Plain-text document sources:
=== Section Start ===
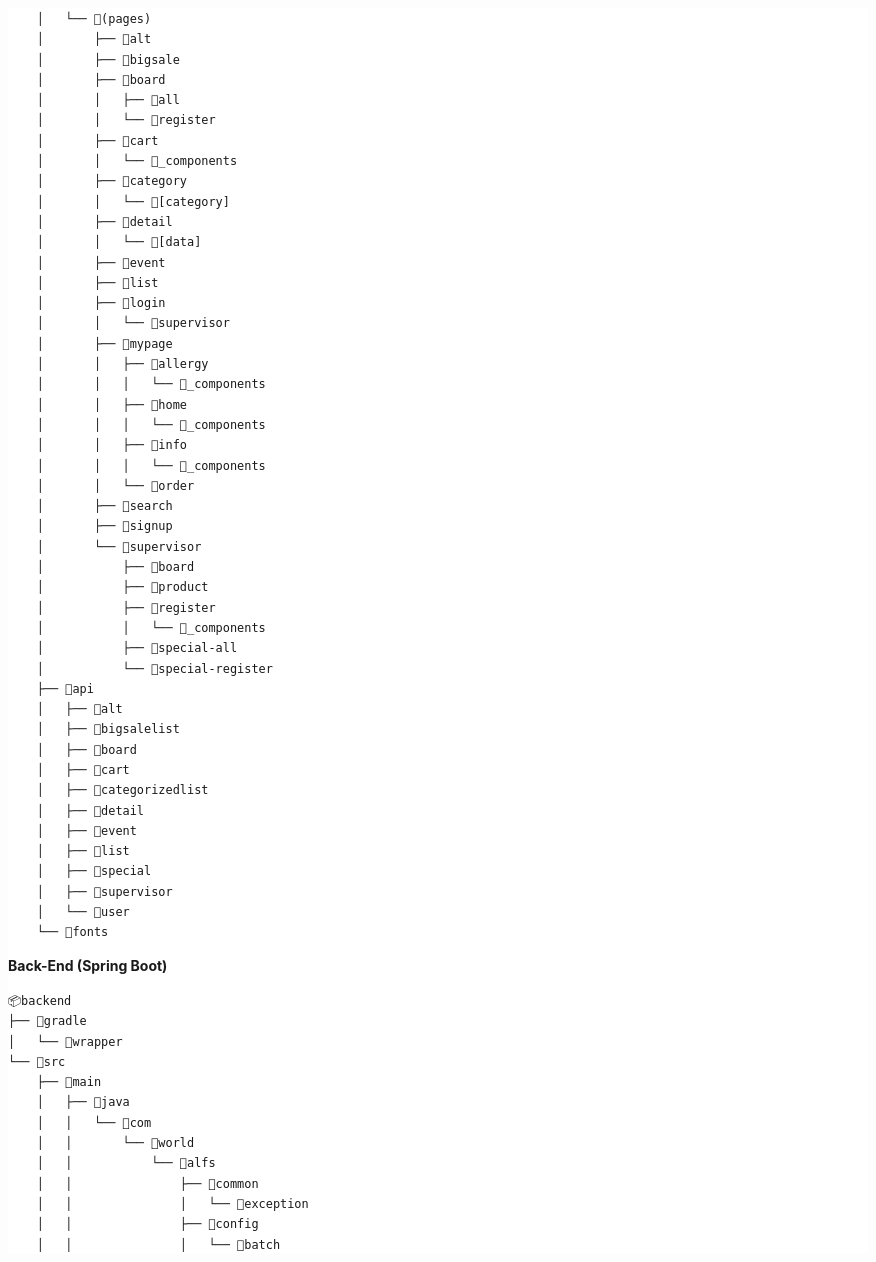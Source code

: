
```
    │   └── 📁(pages)
    │       ├── 📁alt
    │       ├── 📁bigsale
    │       ├── 📁board
    │       │   ├── 📁all
    │       │   └── 📁register
    │       ├── 📁cart
    │       │   └── 📁_components
    │       ├── 📁category
    │       │   └── 📁[category]
    │       ├── 📁detail
    │       │   └── 📁[data]
    │       ├── 📁event
    │       ├── 📁list
    │       ├── 📁login
    │       │   └── 📁supervisor
    │       ├── 📁mypage
    │       │   ├── 📁allergy
    │       │   │   └── 📁_components
    │       │   ├── 📁home
    │       │   │   └── 📁_components
    │       │   ├── 📁info
    │       │   │   └── 📁_components
    │       │   └── 📁order
    │       ├── 📁search
    │       ├── 📁signup
    │       └── 📁supervisor
    │           ├── 📁board
    │           ├── 📁product
    │           ├── 📁register
    │           │   └── 📁_components
    │           ├── 📁special-all
    │           └── 📁special-register
    ├── 📁api
    │   ├── 📁alt
    │   ├── 📁bigsalelist
    │   ├── 📁board
    │   ├── 📁cart
    │   ├── 📁categorizedlist
    │   ├── 📁detail
    │   ├── 📁event
    │   ├── 📁list
    │   ├── 📁special
    │   ├── 📁supervisor
    │   └── 📁user
    └── 📁fonts
```

**Back-End (Spring Boot)**

```
📦backend
├── 📁gradle
│   └── 📁wrapper
└── 📁src
    ├── 📁main
    │   ├── 📁java
    │   │   └── 📁com
    │   │       └── 📁world
    │   │           └── 📁alfs
    │   │               ├── 📁common
    │   │               │   └── 📁exception
    │   │               ├── 📁config
    │   │               │   └── 📁batch
```
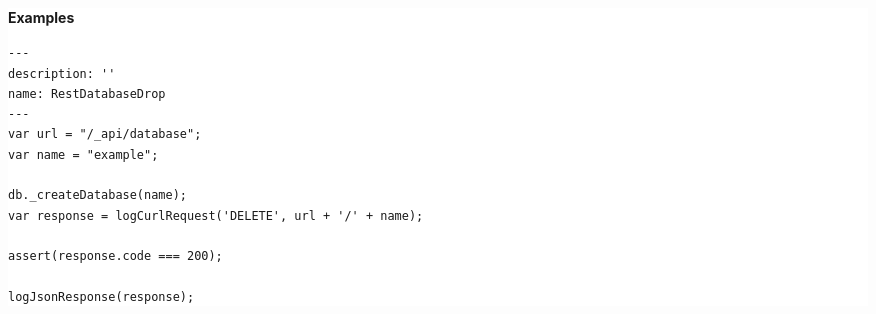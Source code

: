 **Examples**

```curl
---
description: ''
name: RestDatabaseDrop
---
var url = "/_api/database";
var name = "example";

db._createDatabase(name);
var response = logCurlRequest('DELETE', url + '/' + name);

assert(response.code === 200);

logJsonResponse(response);
```
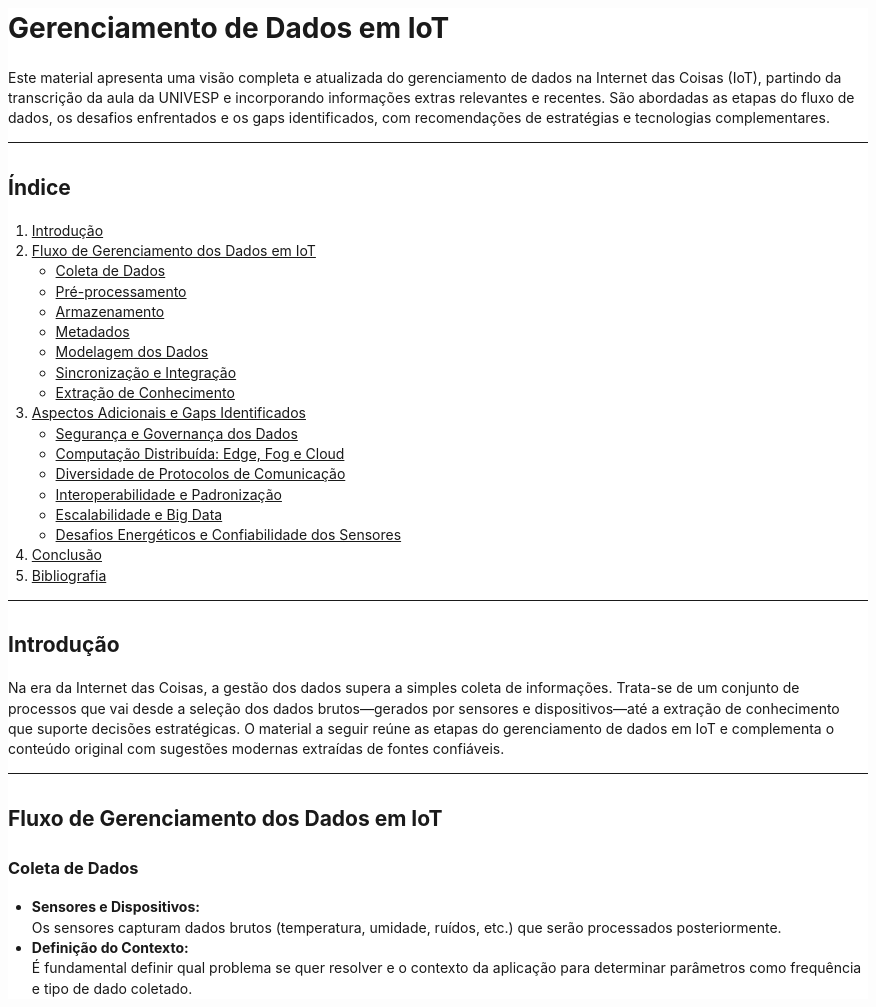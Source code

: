 # Gerenciamento de Dados em IoT

Este material apresenta uma visão completa e atualizada do gerenciamento de dados na Internet das Coisas (IoT), partindo da transcrição da aula da UNIVESP e incorporando informações extras relevantes e recentes. São abordadas as etapas do fluxo de dados, os desafios enfrentados e os gaps identificados, com recomendações de estratégias e tecnologias complementares.

---

## Índice

1. [Introdução](#introdução)
2. [Fluxo de Gerenciamento dos Dados em IoT](#fluxo-de-gerenciamento-dos-dados-em-iot)
   - [Coleta de Dados](#coleta-de-dados)
   - [Pré-processamento](#pré-processamento)
   - [Armazenamento](#armazenamento)
   - [Metadados](#metadados)
   - [Modelagem dos Dados](#modelagem-dos-dados)
   - [Sincronização e Integração](#sincronização-e-integração)
   - [Extração de Conhecimento](#extração-de-conhecimento)
3. [Aspectos Adicionais e Gaps Identificados](#aspectos-adicionais-e-gaps-identificados)
   - [Segurança e Governança dos Dados](#segurança-e-governança-dos-dados)
   - [Computação Distribuída: Edge, Fog e Cloud](#computação-distribuída-edge-fog-e-cloud)
   - [Diversidade de Protocolos de Comunicação](#diversidade-de-protocolos-de-comunicação)
   - [Interoperabilidade e Padronização](#interoperabilidade-e-padronização)
   - [Escalabilidade e Big Data](#escalabilidade-e-big-data)
   - [Desafios Energéticos e Confiabilidade dos Sensores](#desafios-energéticos-e-confiabilidade-dos-sensores)
4. [Conclusão](#conclusão)
5. [Bibliografia](#bibliografia)

---

## Introdução

Na era da Internet das Coisas, a gestão dos dados supera a simples coleta de informações. Trata-se de um conjunto de processos que vai desde a seleção dos dados brutos—gerados por sensores e dispositivos—até a extração de conhecimento que suporte decisões estratégicas. O material a seguir reúne as etapas do gerenciamento de dados em IoT e complementa o conteúdo original com sugestões modernas extraídas de fontes confiáveis.

---

## Fluxo de Gerenciamento dos Dados em IoT

### Coleta de Dados

- **Sensores e Dispositivos:**  
  Os sensores capturam dados brutos (temperatura, umidade, ruídos, etc.) que serão processados posteriormente.
- **Definição do Contexto:**  
  É fundamental definir qual problema se quer resolver e o contexto da aplicação para determinar parâmetros como frequência e tipo de dado coletado.
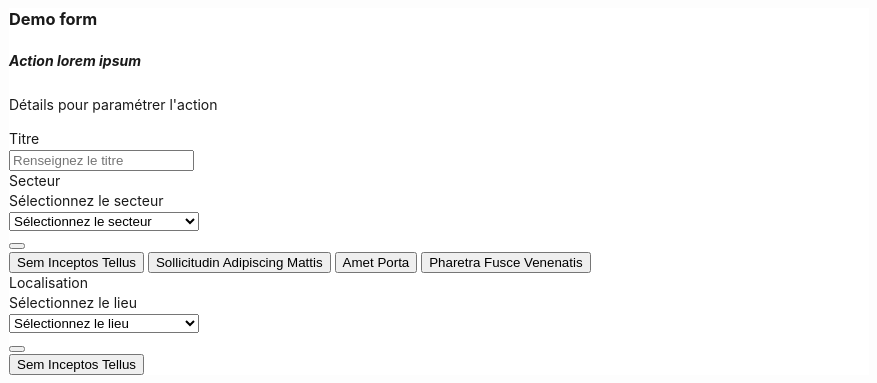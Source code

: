 ### Demo form

<div class="bd-example bd-example-modal">
  <div class="modal" id="exampleModal4" tabindex="-1" role="dialog" aria-labelledby="exampleModalLabel4">
    <div class="modal-dialog modal-sm" role="document">
      <div class="modal-content">
        <div class="modal-body">
          <h5 class="h2 modal-title" id="exampleModalLabel4">Action lorem ipsum</h5>
          <p>Détails pour paramétrer l'action</p>
          <label for="inputEmail1">Titre</label>
          <div class="form-control-container mb-4">
            <input type="email" class="form-control " id="inputEmail1" placeholder="Renseignez le titre" >
            <span class="form-control-state"></span>
          </div>
          <label for="select1">Secteur</label>
          <div class="select-improved mb-4" data-component="select-exclusive">
            <div class="select-control">
              <div class="input-group" data-role="select-toggle">
                <div class="form-control is-placeholder" data-role="placeholder">Sélectionnez le secteur</div>
                <select class="sr-only" id="select1" data-role="input" tabindex="-1" aria-hidden="true">
                  <option selected disabled hidden>Sélectionnez le secteur</option>
                  <option data-id="1" >Sem Inceptos Tellus</option>
                  <option data-id="2" >Sollicitudin Adipiscing Mattis</option>
                  <option data-id="3" >Amet Porta</option>
                  <option data-id="4" >Pharetra Fusce Venenatis</option>
                </select>
                <div class="input-group-append input-group-last">
                  <button class="btn btn-primary btn-only-icon" data-role="btn" type="button">
                  <i class="icons-arrow-down icon-size-x75" aria-hidden="true"></i>
                  </button>
                </div>
              </div>
              <div class="select-menu" data-role="menu">
                <button class="select-menu-item" data-role="value" data-target="1">Sem Inceptos Tellus</button>
                <button class="select-menu-item" data-role="value" data-target="2">Sollicitudin Adipiscing Mattis</button>
                <button class="select-menu-item" data-role="value" data-target="3">Amet Porta</button>
                <button class="select-menu-item" data-role="value" data-target="4">Pharetra Fusce Venenatis</button>
              </div>
            </div>
          </div>
          <label for="select2">Localisation</label>
          <div class="select-improved" data-component="select-exclusive">
            <div class="select-control">
              <div class="input-group" data-role="select-toggle">
                <div class="form-control is-placeholder" data-role="placeholder">Sélectionnez le lieu</div>
                <select class="sr-only" id="select2" data-role="input" tabindex="-1" aria-hidden="true">
                  <option selected disabled hidden>Sélectionnez le lieu</option>
                  <option data-id="1" >Sem Inceptos Tellus</option>
                  <option data-id="2" >Sollicitudin Adipiscing Mattis</option>
                  <option data-id="3" >Amet Porta</option>
                  <option data-id="4" >Pharetra Fusce Venenatis</option>
                </select>
                <div class="input-group-append input-group-last">
                  <button class="btn btn-primary btn-only-icon" data-role="btn" type="button">
                  <i class="icons-arrow-down icon-size-x75" aria-hidden="true"></i>
                  </button>
                </div>
              </div>
              <div class="select-menu" data-role="menu">
                <button class="select-menu-item" data-role="value" data-target="1">Sem Inceptos Tellus</button>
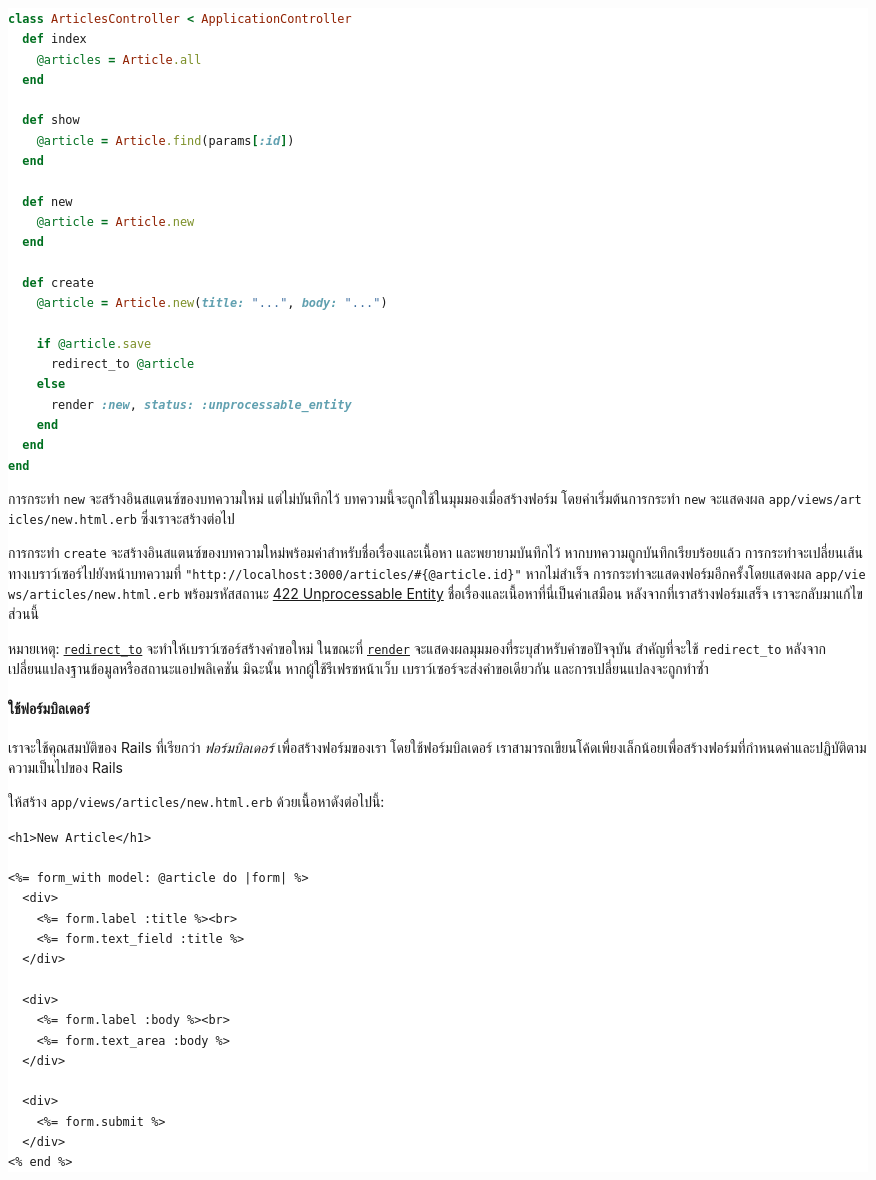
 ```ruby
class ArticlesController < ApplicationController
  def index
    @articles = Article.all
  end

  def show
    @article = Article.find(params[:id])
  end

  def new
    @article = Article.new
  end

  def create
    @article = Article.new(title: "...", body: "...")

    if @article.save
      redirect_to @article
    else
      render :new, status: :unprocessable_entity
    end
  end
end
```
การกระทำ `new` จะสร้างอินสแตนซ์ของบทความใหม่ แต่ไม่บันทึกไว้ บทความนี้จะถูกใช้ในมุมมองเมื่อสร้างฟอร์ม โดยค่าเริ่มต้นการกระทำ `new` จะแสดงผล `app/views/articles/new.html.erb` ซึ่งเราจะสร้างต่อไป

การกระทำ `create` จะสร้างอินสแตนซ์ของบทความใหม่พร้อมค่าสำหรับชื่อเรื่องและเนื้อหา และพยายามบันทึกไว้ หากบทความถูกบันทึกเรียบร้อยแล้ว การกระทำจะเปลี่ยนเส้นทางเบราว์เซอร์ไปยังหน้าบทความที่ `"http://localhost:3000/articles/#{@article.id}"` หากไม่สำเร็จ การกระทำจะแสดงฟอร์มอีกครั้งโดยแสดงผล `app/views/articles/new.html.erb` พร้อมรหัสสถานะ [422 Unprocessable Entity](https://developer.mozilla.org/en-US/docs/Web/HTTP/Status/422) ชื่อเรื่องและเนื้อหาที่นี่เป็นค่าเสมือน หลังจากที่เราสร้างฟอร์มเสร็จ เราจะกลับมาแก้ไขส่วนนี้

หมายเหตุ: [`redirect_to`](https://api.rubyonrails.org/classes/ActionController/Redirecting.html#method-i-redirect_to) จะทำให้เบราว์เซอร์สร้างคำขอใหม่ ในขณะที่ [`render`](https://api.rubyonrails.org/classes/AbstractController/Rendering.html#method-i-render) จะแสดงผลมุมมองที่ระบุสำหรับคำขอปัจจุบัน สำคัญที่จะใช้ `redirect_to` หลังจากเปลี่ยนแปลงฐานข้อมูลหรือสถานะแอปพลิเคชัน มิฉะนั้น หากผู้ใช้รีเฟรชหน้าเว็บ เบราว์เซอร์จะส่งคำขอเดียวกัน และการเปลี่ยนแปลงจะถูกทำซ้ำ

#### ใช้ฟอร์มบิลเดอร์

เราจะใช้คุณสมบัติของ Rails ที่เรียกว่า *ฟอร์มบิลเดอร์* เพื่อสร้างฟอร์มของเรา โดยใช้ฟอร์มบิลเดอร์ เราสามารถเขียนโค้ดเพียงเล็กน้อยเพื่อสร้างฟอร์มที่กำหนดค่าและปฏิบัติตามความเป็นไปของ Rails

ให้สร้าง `app/views/articles/new.html.erb` ด้วยเนื้อหาดังต่อไปนี้:

```html+erb
<h1>New Article</h1>

<%= form_with model: @article do |form| %>
  <div>
    <%= form.label :title %><br>
    <%= form.text_field :title %>
  </div>

  <div>
    <%= form.label :body %><br>
    <%= form.text_area :body %>
  </div>

  <div>
    <%= form.submit %>
  </div>
<% end %>
```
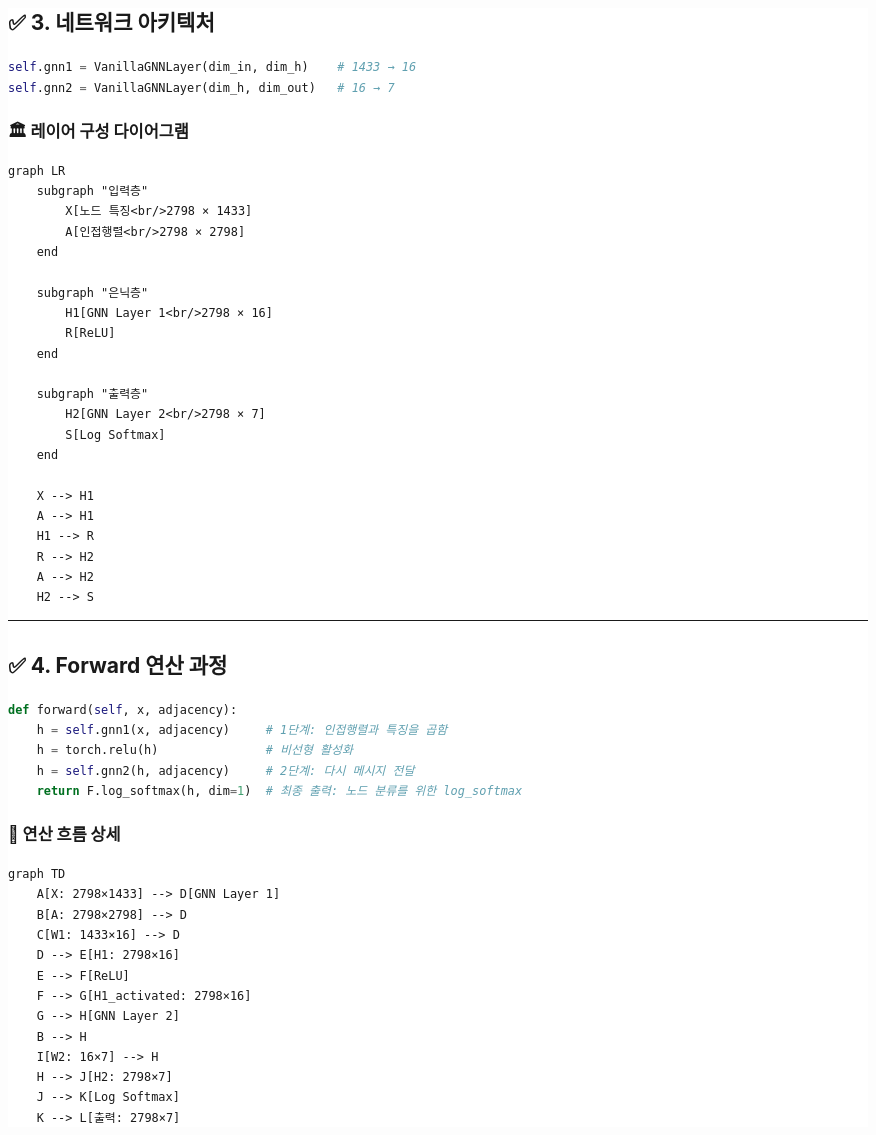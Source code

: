 
## ✅ 3. 네트워크 아키텍처

```python
self.gnn1 = VanillaGNNLayer(dim_in, dim_h)    # 1433 → 16
self.gnn2 = VanillaGNNLayer(dim_h, dim_out)   # 16 → 7
```

### 🏛️ 레이어 구성 다이어그램

```mermaid
graph LR
    subgraph "입력층"
        X[노드 특징<br/>2798 × 1433]
        A[인접행렬<br/>2798 × 2798]
    end
    
    subgraph "은닉층"
        H1[GNN Layer 1<br/>2798 × 16]
        R[ReLU]
    end
    
    subgraph "출력층"
        H2[GNN Layer 2<br/>2798 × 7]
        S[Log Softmax]
    end
    
    X --> H1
    A --> H1
    H1 --> R
    R --> H2
    A --> H2
    H2 --> S
```

---

## ✅ 4. Forward 연산 과정

```python
def forward(self, x, adjacency):
    h = self.gnn1(x, adjacency)     # 1단계: 인접행렬과 특징을 곱함
    h = torch.relu(h)               # 비선형 활성화
    h = self.gnn2(h, adjacency)     # 2단계: 다시 메시지 전달
    return F.log_softmax(h, dim=1)  # 최종 출력: 노드 분류를 위한 log_softmax
```

### 🔄 연산 흐름 상세

```mermaid
graph TD
    A[X: 2798×1433] --> D[GNN Layer 1]
    B[A: 2798×2798] --> D
    C[W1: 1433×16] --> D
    D --> E[H1: 2798×16]
    E --> F[ReLU]
    F --> G[H1_activated: 2798×16]
    G --> H[GNN Layer 2]
    B --> H
    I[W2: 16×7] --> H
    H --> J[H2: 2798×7]
    J --> K[Log Softmax]
    K --> L[출력: 2798×7]
```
=== Section End ===
DIRECTIONS FOR THIS TASK
Above this instruction are the records; retype exactly the lines from the one containing "Este material apresenta" up to and including the one containing "## Introdução".

OUTPUT BELOW
Este material apresenta uma visão completa e atualizada do gerenciamento de dados na Internet das Coisas (IoT), partindo da transcrição da aula da UNIVESP e incorporando informações extras relevantes e recentes. São abordadas as etapas do fluxo de dados, os desafios enfrentados e os gaps identificados, com recomendações de estratégias e tecnologias complementares.

---

## Índice

1. [Introdução](#introdução)
2. [Fluxo de Gerenciamento dos Dados em IoT](#fluxo-de-gerenciamento-dos-dados-em-iot)
   - [Coleta de Dados](#coleta-de-dados)
   - [Pré-processamento](#pré-processamento)
   - [Armazenamento](#armazenamento)
   - [Metadados](#metadados)
   - [Modelagem dos Dados](#modelagem-dos-dados)
   - [Sincronização e Integração](#sincronização-e-integração)
   - [Extração de Conhecimento](#extração-de-conhecimento)
3. [Aspectos Adicionais e Gaps Identificados](#aspectos-adicionais-e-gaps-identificados)
   - [Segurança e Governança dos Dados](#segurança-e-governança-dos-dados)
   - [Computação Distribuída: Edge, Fog e Cloud](#computação-distribuída-edge-fog-e-cloud)
   - [Diversidade de Protocolos de Comunicação](#diversidade-de-protocolos-de-comunicação)
   - [Interoperabilidade e Padronização](#interoperabilidade-e-padronização)
   - [Escalabilidade e Big Data](#escalabilidade-e-big-data)
   - [Desafios Energéticos e Confiabilidade dos Sensores](#desafios-energéticos-e-confiabilidade-dos-sensores)
4. [Conclusão](#conclusão)
5. [Bibliografia](#bibliografia)

---

## Introdução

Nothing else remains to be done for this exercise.